-- STORED DATA follows --
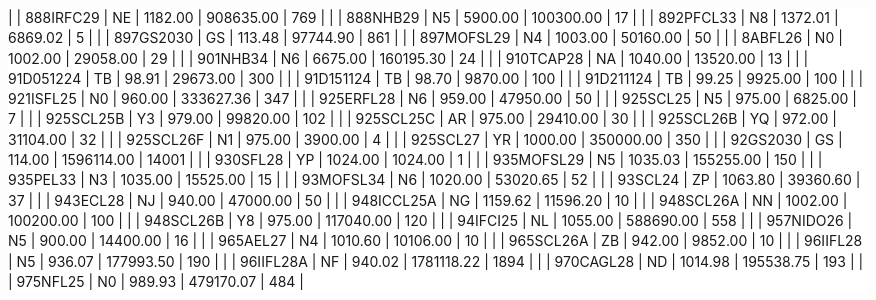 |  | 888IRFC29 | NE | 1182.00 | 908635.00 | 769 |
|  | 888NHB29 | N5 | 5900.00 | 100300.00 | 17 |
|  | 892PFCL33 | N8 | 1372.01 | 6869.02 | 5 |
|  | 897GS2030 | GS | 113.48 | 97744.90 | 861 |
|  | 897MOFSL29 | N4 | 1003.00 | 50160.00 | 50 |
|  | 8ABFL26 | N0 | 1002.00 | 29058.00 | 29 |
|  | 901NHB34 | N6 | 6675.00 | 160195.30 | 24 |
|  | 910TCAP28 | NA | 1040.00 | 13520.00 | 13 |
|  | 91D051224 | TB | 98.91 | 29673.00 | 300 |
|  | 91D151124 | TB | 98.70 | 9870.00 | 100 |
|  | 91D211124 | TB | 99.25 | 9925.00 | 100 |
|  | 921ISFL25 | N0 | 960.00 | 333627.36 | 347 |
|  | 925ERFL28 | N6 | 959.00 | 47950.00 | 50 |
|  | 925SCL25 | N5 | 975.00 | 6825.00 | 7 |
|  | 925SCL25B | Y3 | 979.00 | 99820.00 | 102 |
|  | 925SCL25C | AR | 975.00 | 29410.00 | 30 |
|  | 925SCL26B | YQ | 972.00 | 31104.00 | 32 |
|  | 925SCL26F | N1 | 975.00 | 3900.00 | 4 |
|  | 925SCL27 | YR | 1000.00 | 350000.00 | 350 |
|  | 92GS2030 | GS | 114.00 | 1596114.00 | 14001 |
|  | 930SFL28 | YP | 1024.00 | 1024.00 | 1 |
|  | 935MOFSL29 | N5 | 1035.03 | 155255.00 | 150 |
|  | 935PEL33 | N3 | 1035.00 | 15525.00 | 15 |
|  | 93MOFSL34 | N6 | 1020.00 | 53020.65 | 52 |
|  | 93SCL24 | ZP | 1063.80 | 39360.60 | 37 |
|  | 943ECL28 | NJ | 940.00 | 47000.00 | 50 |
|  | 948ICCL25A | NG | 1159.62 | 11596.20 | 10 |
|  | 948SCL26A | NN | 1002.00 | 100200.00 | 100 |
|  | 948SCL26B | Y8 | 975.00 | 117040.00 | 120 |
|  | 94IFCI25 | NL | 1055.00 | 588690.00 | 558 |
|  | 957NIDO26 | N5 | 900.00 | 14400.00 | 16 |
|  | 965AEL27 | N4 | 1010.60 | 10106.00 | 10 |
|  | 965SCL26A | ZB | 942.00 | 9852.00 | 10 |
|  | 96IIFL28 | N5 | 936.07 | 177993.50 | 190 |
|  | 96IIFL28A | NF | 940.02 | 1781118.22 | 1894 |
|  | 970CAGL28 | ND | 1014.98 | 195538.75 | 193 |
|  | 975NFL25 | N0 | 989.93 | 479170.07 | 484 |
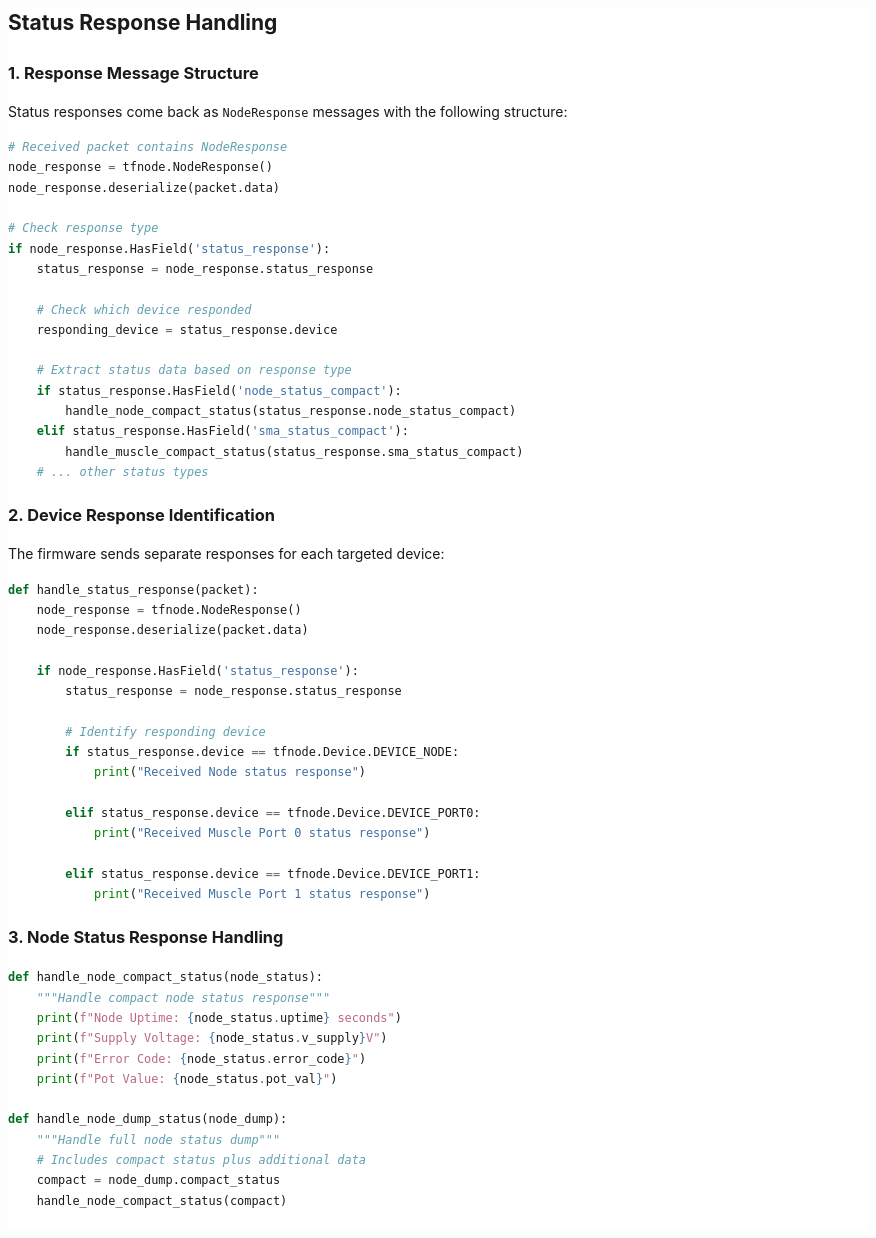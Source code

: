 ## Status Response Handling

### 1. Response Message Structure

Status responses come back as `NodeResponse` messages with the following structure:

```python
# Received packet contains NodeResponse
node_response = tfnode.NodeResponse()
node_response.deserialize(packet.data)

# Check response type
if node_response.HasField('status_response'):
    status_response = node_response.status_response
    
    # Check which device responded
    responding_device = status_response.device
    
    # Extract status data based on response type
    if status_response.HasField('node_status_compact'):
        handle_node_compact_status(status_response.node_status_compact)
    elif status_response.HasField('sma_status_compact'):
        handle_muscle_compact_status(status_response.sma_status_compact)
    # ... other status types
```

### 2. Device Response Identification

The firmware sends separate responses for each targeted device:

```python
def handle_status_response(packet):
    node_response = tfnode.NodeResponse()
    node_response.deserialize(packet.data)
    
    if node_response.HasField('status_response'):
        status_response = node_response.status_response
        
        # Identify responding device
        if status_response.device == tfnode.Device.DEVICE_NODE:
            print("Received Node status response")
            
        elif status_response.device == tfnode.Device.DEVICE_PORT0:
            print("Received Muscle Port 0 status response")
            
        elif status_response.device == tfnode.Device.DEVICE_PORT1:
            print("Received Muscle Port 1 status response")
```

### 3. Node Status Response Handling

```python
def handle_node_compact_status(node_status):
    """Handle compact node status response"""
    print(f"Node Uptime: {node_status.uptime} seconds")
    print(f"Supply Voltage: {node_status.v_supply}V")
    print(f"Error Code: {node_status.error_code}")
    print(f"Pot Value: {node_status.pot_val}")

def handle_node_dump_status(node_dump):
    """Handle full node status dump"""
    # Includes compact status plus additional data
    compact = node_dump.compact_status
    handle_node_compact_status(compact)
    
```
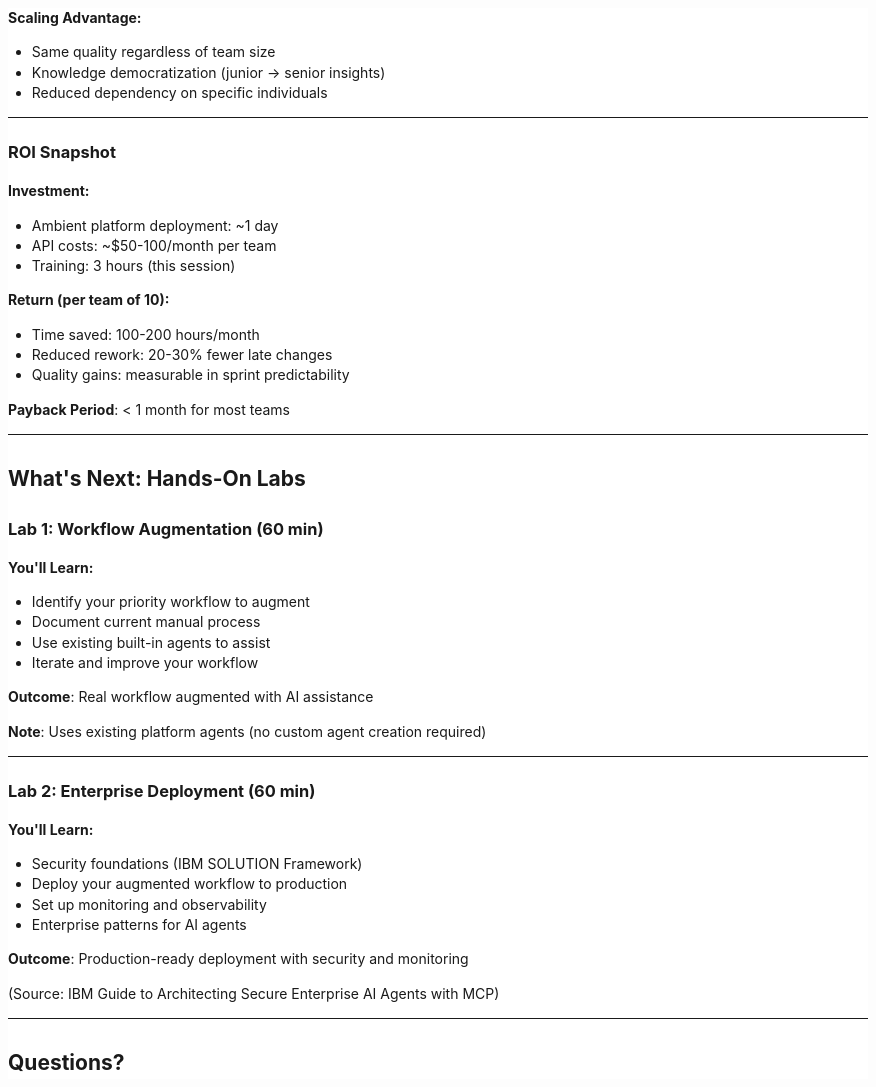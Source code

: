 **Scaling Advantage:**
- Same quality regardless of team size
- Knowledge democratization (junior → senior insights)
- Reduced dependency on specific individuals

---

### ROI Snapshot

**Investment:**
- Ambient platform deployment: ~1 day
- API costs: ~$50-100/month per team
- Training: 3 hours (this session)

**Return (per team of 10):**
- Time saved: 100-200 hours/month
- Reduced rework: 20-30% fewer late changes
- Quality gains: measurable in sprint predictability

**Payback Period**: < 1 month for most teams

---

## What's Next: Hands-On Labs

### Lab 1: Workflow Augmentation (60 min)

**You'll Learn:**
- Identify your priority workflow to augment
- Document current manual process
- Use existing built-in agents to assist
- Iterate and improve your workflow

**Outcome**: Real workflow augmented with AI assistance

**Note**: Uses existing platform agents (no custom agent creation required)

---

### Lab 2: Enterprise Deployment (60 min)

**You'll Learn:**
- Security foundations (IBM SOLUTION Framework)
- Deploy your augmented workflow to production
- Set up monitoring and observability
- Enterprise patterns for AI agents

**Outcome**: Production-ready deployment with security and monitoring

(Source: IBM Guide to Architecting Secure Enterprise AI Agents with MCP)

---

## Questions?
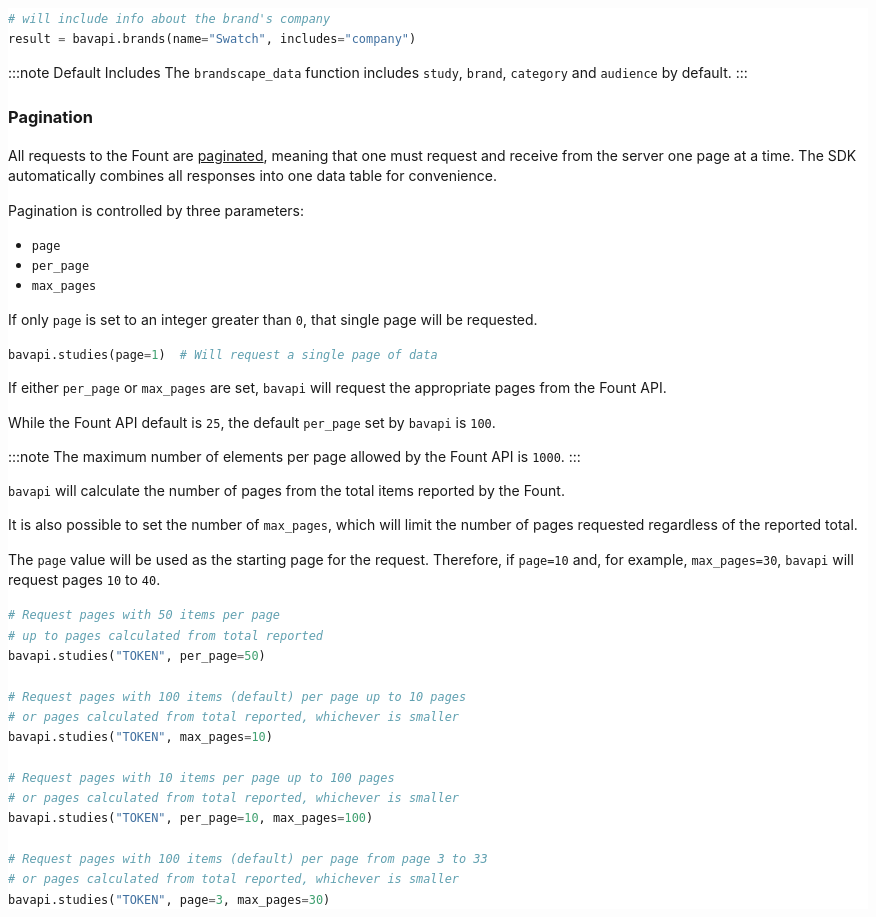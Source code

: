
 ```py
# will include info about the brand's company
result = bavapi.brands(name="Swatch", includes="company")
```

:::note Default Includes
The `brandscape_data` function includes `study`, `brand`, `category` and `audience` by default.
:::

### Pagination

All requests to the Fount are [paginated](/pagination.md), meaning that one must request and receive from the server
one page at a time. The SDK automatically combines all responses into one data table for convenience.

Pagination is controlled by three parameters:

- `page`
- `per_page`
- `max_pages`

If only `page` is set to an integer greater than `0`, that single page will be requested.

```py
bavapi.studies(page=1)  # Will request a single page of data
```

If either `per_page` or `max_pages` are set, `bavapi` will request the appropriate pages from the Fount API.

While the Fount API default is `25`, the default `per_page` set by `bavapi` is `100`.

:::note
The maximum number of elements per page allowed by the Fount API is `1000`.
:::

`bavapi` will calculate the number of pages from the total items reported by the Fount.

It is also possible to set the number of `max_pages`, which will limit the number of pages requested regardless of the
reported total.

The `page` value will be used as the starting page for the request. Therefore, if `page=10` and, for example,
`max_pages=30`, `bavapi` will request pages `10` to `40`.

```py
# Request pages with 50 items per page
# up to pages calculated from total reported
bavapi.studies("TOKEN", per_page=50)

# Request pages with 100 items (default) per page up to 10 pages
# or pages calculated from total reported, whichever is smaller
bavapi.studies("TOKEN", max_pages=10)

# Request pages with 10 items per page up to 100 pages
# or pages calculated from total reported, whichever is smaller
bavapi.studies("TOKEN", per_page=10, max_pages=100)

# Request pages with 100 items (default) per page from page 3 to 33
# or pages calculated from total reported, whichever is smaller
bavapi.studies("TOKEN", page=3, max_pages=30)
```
-- STORED DATA concluded --
THE PROBLEM =
Output the data above exactly, beginning at its first line and ending with the line that holds "11596.20 | 10 |". Leave out the pictures and add nothing.

RESULT FOR THIS TASK =
 |  | 888IRFC29 | NE | 1182.00 | 908635.00 | 769 |
|  | 888NHB29 | N5 | 5900.00 | 100300.00 | 17 |
|  | 892PFCL33 | N8 | 1372.01 | 6869.02 | 5 |
|  | 897GS2030 | GS | 113.48 | 97744.90 | 861 |
|  | 897MOFSL29 | N4 | 1003.00 | 50160.00 | 50 |
|  | 8ABFL26 | N0 | 1002.00 | 29058.00 | 29 |
|  | 901NHB34 | N6 | 6675.00 | 160195.30 | 24 |
|  | 910TCAP28 | NA | 1040.00 | 13520.00 | 13 |
|  | 91D051224 | TB | 98.91 | 29673.00 | 300 |
|  | 91D151124 | TB | 98.70 | 9870.00 | 100 |
|  | 91D211124 | TB | 99.25 | 9925.00 | 100 |
|  | 921ISFL25 | N0 | 960.00 | 333627.36 | 347 |
|  | 925ERFL28 | N6 | 959.00 | 47950.00 | 50 |
|  | 925SCL25 | N5 | 975.00 | 6825.00 | 7 |
|  | 925SCL25B | Y3 | 979.00 | 99820.00 | 102 |
|  | 925SCL25C | AR | 975.00 | 29410.00 | 30 |
|  | 925SCL26B | YQ | 972.00 | 31104.00 | 32 |
|  | 925SCL26F | N1 | 975.00 | 3900.00 | 4 |
|  | 925SCL27 | YR | 1000.00 | 350000.00 | 350 |
|  | 92GS2030 | GS | 114.00 | 1596114.00 | 14001 |
|  | 930SFL28 | YP | 1024.00 | 1024.00 | 1 |
|  | 935MOFSL29 | N5 | 1035.03 | 155255.00 | 150 |
|  | 935PEL33 | N3 | 1035.00 | 15525.00 | 15 |
|  | 93MOFSL34 | N6 | 1020.00 | 53020.65 | 52 |
|  | 93SCL24 | ZP | 1063.80 | 39360.60 | 37 |
|  | 943ECL28 | NJ | 940.00 | 47000.00 | 50 |
|  | 948ICCL25A | NG | 1159.62 | 11596.20 | 10 |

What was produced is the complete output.